В финале произведения вера Фивейского становится непоколебимой, его богоизбранность ощущается и прихожанами, толпами стекающимися к церкви, в ожидании свершения чего-то великого. И здесь происходит столь ожидаемое, столь неожиданное и столь неизбежное событие, вокруг которого как будто сконцентрировалась вся жизнь Василия Фивейского. «…Поднял повелительно правую руку и торопливо сказал разлагающемуся телу: «Тебе говорю, встань!» Было смятение, и шум, и вопли, и крики смертельного испуга. В паническом страхе люди бросились к дверям и превратились в стадо…». Проблема заключается в том, что Иисус воскресил Лазаря, а о. Василию это не удалось. Мало того, эта сцена завершается, как всегда, постоянным лейтмотивом «неподвижной маски идиота». Смысл этой сцены - полное поражение о. Василия, которое означает и исчезновение его веры, и исчезновение его самого из этого мира, в котором в конечном итоге остается один идиот. И в этот момент вновь возникает идея бунта: «Так зачем же я верил? Так зачем же ты дал мне любовь к людям и жалость - чтобы посмеяться надо мною? Так зачем же всю жизнь мою ты держал меня в плену в рабстве, в оковах? Ни мысли свободной! Ни чувства! Ни вздоха! Все одним тобою, все для тебя. Один ты! Ну, явись же - я жду!».

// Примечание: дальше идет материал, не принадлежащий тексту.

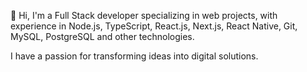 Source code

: 👋 Hi, I'm a Full Stack developer specializing in web projects, with experience in Node.js, TypeScript, React.js, Next.js, React Native, Git, MySQL, PostgreSQL and other technologies. 

I have a passion for transforming ideas into digital solutions.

Но именно в этих воплях священнослужителя выражена суть человеческого бытия - право на бунт против зла и стремление искоренить его, только таким путем человек может сохранить чувство собственного достоинства. Вера в собственную избранность - это вызов року и попытка преодолеть безумие мира, способ духовного самоутверждения и поиск смысла жизни. Однако, обладая задатками свободного человека, Фивейский не может не нести в себе последствий духовного рабства, пришедшего из опыта предков и собственной сорокалетней жизни. Поэтому способ, который он избирает для реализации своих бунтарских замыслов, - свершение чуда «избранником» - архаичен и обречён на провал.

Несмотря на трагический конец, повесть Андреева, как и многие другие его произведения, не даёт оснований для вывода о полном пессимизме автора. Всесилие рока касается только физической оболочки человека, обречённого на смерть, но дух его свободен, и никто не в состоянии остановить его духовных исканий. Зародившееся сомнение в любви идеальной - к Богу - приводит героя к реальной любви - к человеку. Ранее существовавшая между отцом Василием и другими людьми пропасть преодолевается, к священнику наконец-то приходит понимание людских страданий. Его потрясают своей простотой и правдой откровения прихожан на исповеди; жалость, сострадание к грешным людям и отчаяние от понимания собственного бессилия помочь им толкают его на бунт против Бога.